また、完全に呼吸が止まらなくても、10秒以上、換気量の50%以上が低下する「低呼吸」状態が1時間に5回以上起こるような場合も、睡眠時無呼吸症候群です。
睡眠時無呼吸症候群は、原因や症状によって3つのタイプに分類され、その詳細は次のとおり通りです。
閉塞性睡眠時無呼吸症(OSA)
閉塞性睡眠時無呼吸症は、空気の通り道である気道が何らかの事情により塞がれることで、呼吸が止まってしまうタイプです。睡眠時無呼吸症候群のうち、9割は閉塞性睡眠時呼吸症に該当します。
また、大きないびきも閉塞性睡眠時無呼吸症の特徴です。塞がれて狭くなった気道を、無理やり空気が通り抜けようとすることから起こります。
中枢性睡眠時無呼吸症(CSA)
中枢性睡眠時無呼吸症は、何らかの原因で脳からの「呼吸をしなさい」という命令が出なくなり、無呼吸状態に陥ります。気道が塞がっているわけではないため、閉塞性睡眠時無呼吸症のように大きないびきは起こりません。
閉塞性睡眠時無呼吸症に比べると中枢性睡眠時無呼吸症を患っている患者さんは珍しく、全体の数%程度です。心不全と関係が深いタイプだと考えられていて、心臓の機能が低下した方の多くに、この中枢性睡眠時無呼吸症の低呼吸が見られます。
混合型睡眠時無呼吸症
混合型睡眠時無呼吸症は、閉塞性睡眠時無呼吸症と中枢性睡眠時無呼吸症が組み合わさったタイプです。中枢性睡眠時無呼吸症に比べると発症率は高いものの、こちらも数はそれほど多くありません。

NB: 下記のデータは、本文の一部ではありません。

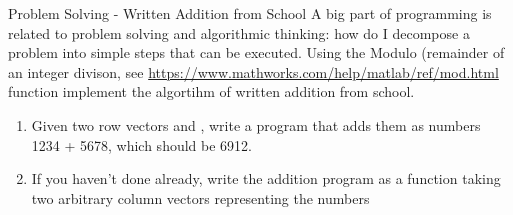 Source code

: \begin{task}{Problem Solving - Written Addition from School}{}{}
  A big part of programming is related to problem solving and algorithmic thinking: how do I decompose a problem into simple steps that can be executed. Using the Modulo (remainder of an integer divison, see \url{https://www.mathworks.com/help/matlab/ref/mod.html} function implement the algortihm of written addition from school.

  \begin{enumerate}
  \item{Given two row vectors  and , write a program that adds them as numbers 1234 + 5678, which should be 6912.}
    \item{If you haven't done already, write the addition program as a function taking two arbitrary column vectors representing the numbers}
  \end{enumerate}
%

  
  
\end{task}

混合型睡眠時無呼吸症の症状は、基本的には閉塞性睡眠時無呼吸症と同じです。そして、治療もまた、閉塞性睡眠時無呼吸症と同様の内容で行われます。
参考
睡眠時無呼吸症候群の原因と予防について|にしかわ耳鼻咽喉科
2021/09/20,睡眠時無呼吸症候群の5つの対策方法
2020.06.12,睡眠時無呼吸症候群について
睡眠時無呼吸症候群(SAS)が疑われる症状とは?
睡眠時無呼吸症候群を発症すると、睡眠の質が下がって睡眠不足を引き起こすため、さまざまな症状が現れます。次に挙げる症状が見られる場合は、睡眠時無呼吸症候群を発症している可能性があると考えられます。ご自身に当てはまる症状がないかどうか、照らし合わせてみましょう。
日中に見られる症状
日中に見られる症状のうち、多く聞かれるのは、眠気・だるさ・疲労感・記憶力や性欲の低下・集中力が途切れがちになるなどの症状です。また、仕事中や昼食後に、眠気がさらに強まり、作業効率が下がったり居眠りをしたりするケースもあります。
夜間に見られる症状
夜間に見られる症状は、大きないびき・呼吸の停止後に再びいびきをかき始める・夜間覚醒・トイレの回数が増える・汗の量が増えるなどが挙げられます。このうち、いびきや呼吸の停止は、自分自身では気づけないため、家族やパートナーからの指摘で初めて分かる症状です。
起床時に見られる症状
十分な睡眠時間を確保したにも関わらず、起床時にすっきり起きられない・喉が渇いている・ぐっすり寝た気がしない・頭痛・抑うつなどの症状がある場合も、睡眠時無呼吸症候群の発症が考えられます。
睡眠時無呼吸症候群(SAS)の4つの原因
ここでは、睡眠時無呼吸症候群の原因をもう少し詳しく見ていきます。タイプによって原因は異なりますが、今回はタイプの違いに関係なく、睡眠時無呼吸症候群の患者さんによくある原因を挙げました。睡眠時無呼吸症候群の予防・対策をするには、原因を知り、理解することが大切です。ぜひ下記の内容を参考にしてください。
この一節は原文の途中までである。